## GOAL OF THE EXERCISE
Which lines in the records below contain the word "кода"? Copy each of them.

## SOURCE DATA
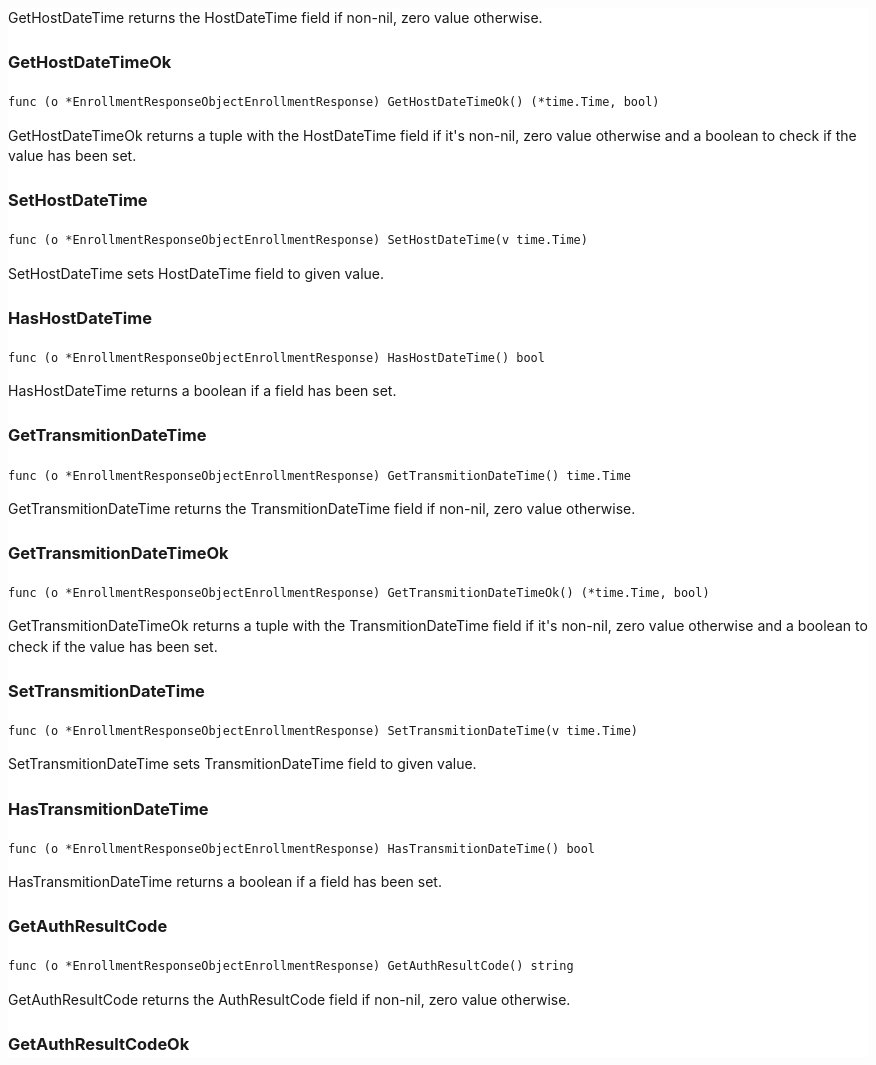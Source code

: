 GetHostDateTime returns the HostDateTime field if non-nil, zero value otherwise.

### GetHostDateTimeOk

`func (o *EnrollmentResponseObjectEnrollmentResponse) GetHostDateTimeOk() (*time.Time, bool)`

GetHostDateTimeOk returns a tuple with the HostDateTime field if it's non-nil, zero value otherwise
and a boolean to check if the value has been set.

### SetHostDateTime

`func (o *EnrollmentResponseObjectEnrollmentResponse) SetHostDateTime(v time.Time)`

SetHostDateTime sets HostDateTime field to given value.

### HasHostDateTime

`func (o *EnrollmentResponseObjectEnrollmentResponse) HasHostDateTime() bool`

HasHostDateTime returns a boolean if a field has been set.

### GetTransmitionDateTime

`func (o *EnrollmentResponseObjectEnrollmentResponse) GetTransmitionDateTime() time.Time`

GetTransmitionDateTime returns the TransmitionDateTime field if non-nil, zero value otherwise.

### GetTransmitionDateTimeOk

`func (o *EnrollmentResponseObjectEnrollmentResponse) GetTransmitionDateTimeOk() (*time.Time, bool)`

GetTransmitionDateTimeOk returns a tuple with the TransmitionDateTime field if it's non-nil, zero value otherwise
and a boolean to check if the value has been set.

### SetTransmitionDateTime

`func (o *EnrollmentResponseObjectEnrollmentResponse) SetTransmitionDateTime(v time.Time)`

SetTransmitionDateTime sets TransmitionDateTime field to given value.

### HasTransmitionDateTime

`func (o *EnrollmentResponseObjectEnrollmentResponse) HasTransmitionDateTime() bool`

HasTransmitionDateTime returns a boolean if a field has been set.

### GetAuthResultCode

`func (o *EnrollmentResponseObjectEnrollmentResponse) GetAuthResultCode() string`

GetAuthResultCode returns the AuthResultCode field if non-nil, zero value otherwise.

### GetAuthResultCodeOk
--
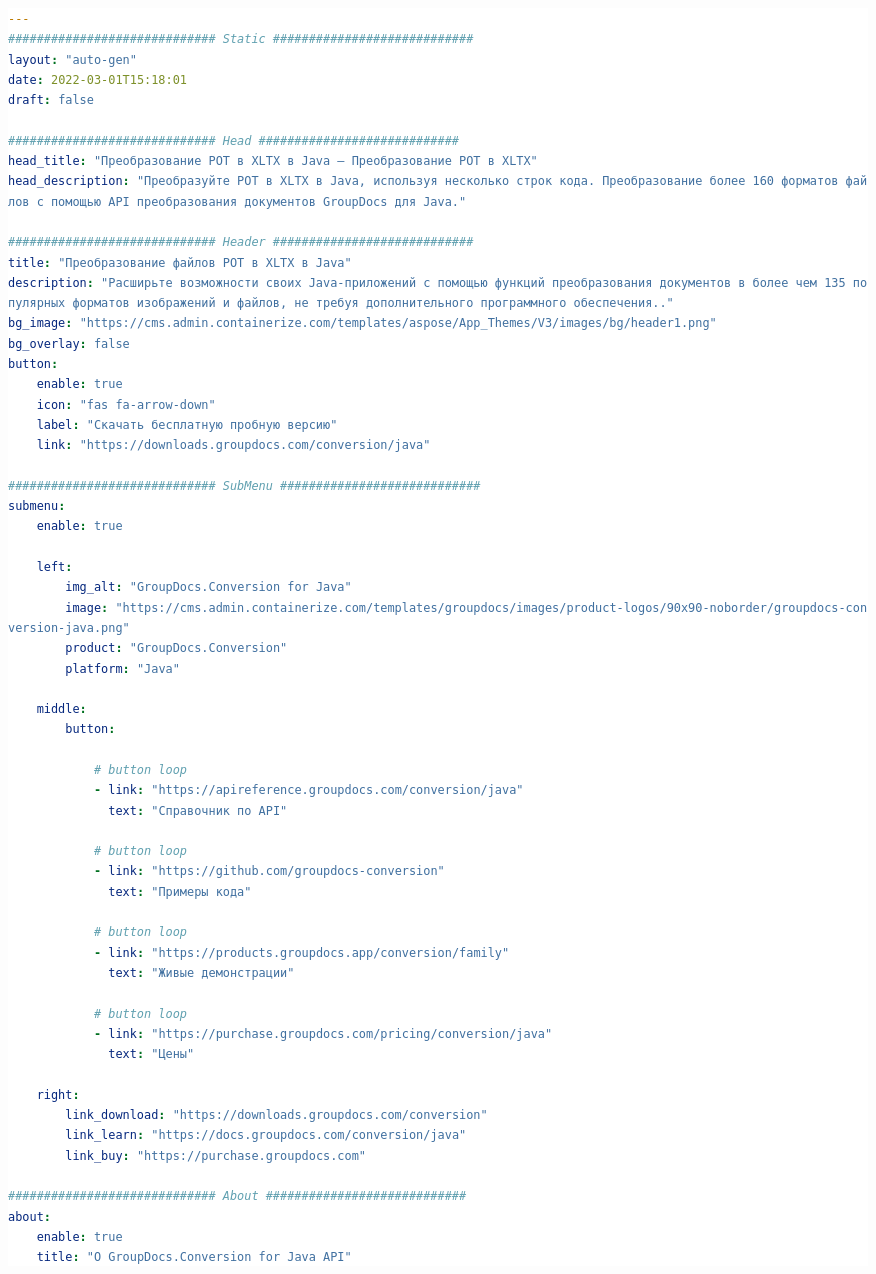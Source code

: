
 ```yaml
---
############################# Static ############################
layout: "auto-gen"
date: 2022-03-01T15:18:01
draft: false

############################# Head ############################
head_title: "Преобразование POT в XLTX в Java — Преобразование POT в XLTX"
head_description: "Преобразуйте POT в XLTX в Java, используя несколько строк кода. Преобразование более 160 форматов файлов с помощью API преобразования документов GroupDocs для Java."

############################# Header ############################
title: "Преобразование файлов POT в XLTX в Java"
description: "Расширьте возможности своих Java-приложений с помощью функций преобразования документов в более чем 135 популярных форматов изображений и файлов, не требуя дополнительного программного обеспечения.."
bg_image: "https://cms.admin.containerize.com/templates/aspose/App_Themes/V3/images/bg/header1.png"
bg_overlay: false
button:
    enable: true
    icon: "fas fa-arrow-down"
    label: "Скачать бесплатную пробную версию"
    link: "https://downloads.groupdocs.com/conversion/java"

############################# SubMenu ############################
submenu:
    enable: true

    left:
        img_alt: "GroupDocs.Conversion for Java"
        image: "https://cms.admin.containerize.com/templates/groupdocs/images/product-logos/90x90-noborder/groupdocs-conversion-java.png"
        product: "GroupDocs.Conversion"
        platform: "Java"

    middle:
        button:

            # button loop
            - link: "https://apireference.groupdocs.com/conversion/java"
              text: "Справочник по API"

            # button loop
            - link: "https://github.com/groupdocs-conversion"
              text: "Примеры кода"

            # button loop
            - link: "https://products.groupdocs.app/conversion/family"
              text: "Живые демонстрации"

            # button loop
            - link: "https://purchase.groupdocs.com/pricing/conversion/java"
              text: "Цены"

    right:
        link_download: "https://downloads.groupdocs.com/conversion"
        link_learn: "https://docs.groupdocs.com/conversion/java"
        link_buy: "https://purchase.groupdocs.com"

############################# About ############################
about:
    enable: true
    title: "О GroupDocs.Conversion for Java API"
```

## TASK ANSWER
head_description: "Преобразуйте POT в XLTX в Java, используя несколько строк кода. Преобразование более 160 форматов файлов с помощью API преобразования документов GroupDocs для Java."
              text: "Примеры кода"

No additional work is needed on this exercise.